[Extracted records — start]

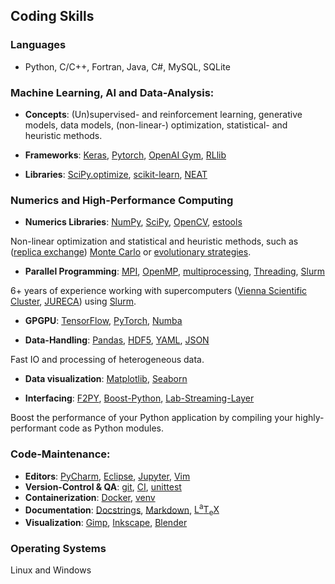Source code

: ## Coding Skills
### Languages
- Python, C/C++, Fortran, Java, C#, MySQL, SQLite

### Machine Learning, AI and Data-Analysis: 
- **Concepts**: 
(Un)supervised- and reinforcement learning, generative models, data models, (non-linear-) optimization, statistical- and heuristic methods.

- **Frameworks**: 
[Keras](https://keras.io/), 
[Pytorch](https://pytorch.org/), 
[OpenAI Gym](https://gym.openai.com/),
[RLlib](https://docs.ray.io/en/master/rllib/index.html)

- **Libraries**: 
[SciPy.optimize](https://docs.scipy.org/doc/scipy/reference/optimize.html),
[scikit-learn](https://scikit-learn.org/),
[NEAT](https://neat-python.readthedocs.io/en/latest/)

### Numerics and High-Performance Computing

- **Numerics Libraries**:
[NumPy](https://numpy.org/),
[SciPy](https://scipy.org/),
[OpenCV](https://opencv.org/),
[estools](https://github.com/hardmaru/estool)

Non-linear optimization and statistical and heuristic methods, such as ([replica exchange](https://en.wikipedia.org/wiki/Parallel_tempering)) [Monte Carlo](https://de.wikipedia.org/wiki/Monte-Carlo-Simulation) or [evolutionary strategies](https://en.wikipedia.org/wiki/Evolution_strategy).

- **Parallel Programming**:
[MPI](https://www.open-mpi.org/),
[OpenMP](https://www.openmp.org/),
[multiprocessing](https://docs.python.org/3/library/multiprocessing.html),
[Threading](https://docs.python.org/3/library/threading.html),
[Slurm](https://slurm.schedmd.com/documentation.html)

6+ years of experience working with supercomputers ([Vienna Scientific Cluster](https://www.vsc.ac.at/home/), [JURECA](https://www.fz-juelich.de/ias/jsc/EN/Expertise/Supercomputers/JURECA/JURECA_node.html)) using [Slurm](https://slurm.schedmd.com/documentation.html).

- **GPGPU**: 
[TensorFlow](https://www.tensorflow.org/), 
[PyTorch](https://pytorch.org/), 
[Numba](https://numba.pydata.org/)

- **Data-Handling**: 
[Pandas](https://pandas.pydata.org/),
[HDF5](https://www.hdfgroup.org/solutions/hdf5/), 
[YAML](https://yaml.org/), 
[JSON](https://www.json.org/json-en.html)

Fast IO and processing of heterogeneous data.

- **Data visualization**:
[Matplotlib](https://matplotlib.org/),
[Seaborn](https://seaborn.pydata.org/)

- **Interfacing**:
[F2PY](https://numpy.org/doc/stable/f2py/),
[Boost-Python](https://www.boost.org/doc/libs/1_63_0/libs/python/doc/html/index.html),
[Lab-Streaming-Layer](https://labstreaminglayer.readthedocs.io/info/intro.html)

Boost the performance of your Python application by compiling your highly-performant code as Python modules.

### Code-Maintenance:
- **Editors**: [PyCharm](https://www.jetbrains.com/de-de/pycharm/), [Eclipse](https://www.eclipse.org/), [Jupyter](https://jupyter.org/), [Vim](https://www.vim.org/)
- **Version-Control & QA**: 
[git](https://github.com), 
[CI](https://docs.github.com/en/actions/automating-builds-and-tests/about-continuous-integration), 
[unittest](https://docs.python.org/3/library/unittest.html)
- **Containerization**: 
[Docker](https://www.docker.com/), 
[venv](https://docs.conda.io/projects/conda/en/latest/user-guide/tasks/manage-environments.html)
- **Documentation**: 
[Docstrings](https://www.python.org/dev/peps/pep-0257/), 
[Markdown](https://daringfireball.net/projects/markdown/),
[<span class="latex">L<sup>a</sup>T<sub>e</sub>X</span>](https://www.latex-project.org/)
- **Visualization**: [Gimp](https://www.gimp.org/), [Inkscape](https://inkscape.org/de/), [Blender](https://www.blender.org/)

### Operating Systems
Linux and Windows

[Extracted records — finish]

= Work to be completed =
If any image appears in the entries, omit it and return the rest verbatim.

= Solution to this exercise =
Source code

: ## Coding Skills
### Languages
- Python, C/C++, Fortran, Java, C#, MySQL, SQLite

### Machine Learning, AI and Data-Analysis: 
- **Concepts**: 
(Un)supervised- and reinforcement learning, generative models, data models, (non-linear-) optimization, statistical- and heuristic methods.

- **Frameworks**: 
[Keras](https://keras.io/), 
[Pytorch](https://pytorch.org/), 
[OpenAI Gym](https://gym.openai.com/),
[RLlib](https://docs.ray.io/en/master/rllib/index.html)

- **Libraries**: 
[SciPy.optimize](https://docs.scipy.org/doc/scipy/reference/optimize.html),
[scikit-learn](https://scikit-learn.org/),
[NEAT](https://neat-python.readthedocs.io/en/latest/)

### Numerics and High-Performance Computing

- **Numerics Libraries**:
[NumPy](https://numpy.org/),
[SciPy](https://scipy.org/),
[OpenCV](https://opencv.org/),
[estools](https://github.com/hardmaru/estool)

Non-linear optimization and statistical and heuristic methods, such as ([replica exchange](https://en.wikipedia.org/wiki/Parallel_tempering)) [Monte Carlo](https://de.wikipedia.org/wiki/Monte-Carlo-Simulation) or [evolutionary strategies](https://en.wikipedia.org/wiki/Evolution_strategy).

- **Parallel Programming**:
[MPI](https://www.open-mpi.org/),
[OpenMP](https://www.openmp.org/),
[multiprocessing](https://docs.python.org/3/library/multiprocessing.html),
[Threading](https://docs.python.org/3/library/threading.html),
[Slurm](https://slurm.schedmd.com/documentation.html)

6+ years of experience working with supercomputers ([Vienna Scientific Cluster](https://www.vsc.ac.at/home/), [JURECA](https://www.fz-juelich.de/ias/jsc/EN/Expertise/Supercomputers/JURECA/JURECA_node.html)) using [Slurm](https://slurm.schedmd.com/documentation.html).

- **GPGPU**: 
[TensorFlow](https://www.tensorflow.org/), 
[PyTorch](https://pytorch.org/), 
[Numba](https://numba.pydata.org/)

- **Data-Handling**: 
[Pandas](https://pandas.pydata.org/),
[HDF5](https://www.hdfgroup.org/solutions/hdf5/), 
[YAML](https://yaml.org/), 
[JSON](https://www.json.org/json-en.html)

Fast IO and processing of heterogeneous data.

- **Data visualization**:
[Matplotlib](https://matplotlib.org/),
[Seaborn](https://seaborn.pydata.org/)

- **Interfacing**:
[F2PY](https://numpy.org/doc/stable/f2py/),
[Boost-Python](https://www.boost.org/doc/libs/1_63_0/libs/python/doc/html/index.html),
[Lab-Streaming-Layer](https://labstreaminglayer.readthedocs.io/info/intro.html)

Boost the performance of your Python application by compiling your highly-performant code as Python modules.

### Code-Maintenance:
- **Editors**: [PyCharm](https://www.jetbrains.com/de-de/pycharm/), [Eclipse](https://www.eclipse.org/), [Jupyter](https://jupyter.org/), [Vim](https://www.vim.org/)
- **Version-Control & QA**: 
[git](https://github.com), 
[CI](https://docs.github.com/en/actions/automating-builds-and-tests/about-continuous-integration), 
[unittest](https://docs.python.org/3/library/unittest.html)
- **Containerization**: 
[Docker](https://www.docker.com/), 
[venv](https://docs.conda.io/projects/conda/en/latest/user-guide/tasks/manage-environments.html)
- **Documentation**: 
[Docstrings](https://www.python.org/dev/peps/pep-0257/), 
[Markdown](https://daringfireball.net/projects/markdown/),
[<span class="latex">L<sup>a</sup>T<sub>e</sub>X</span>](https://www.latex-project.org/)
- **Visualization**: [Gimp](https://www.gimp.org/), [Inkscape](https://inkscape.org/de/), [Blender](https://www.blender.org/)

### Operating Systems
Linux and Windows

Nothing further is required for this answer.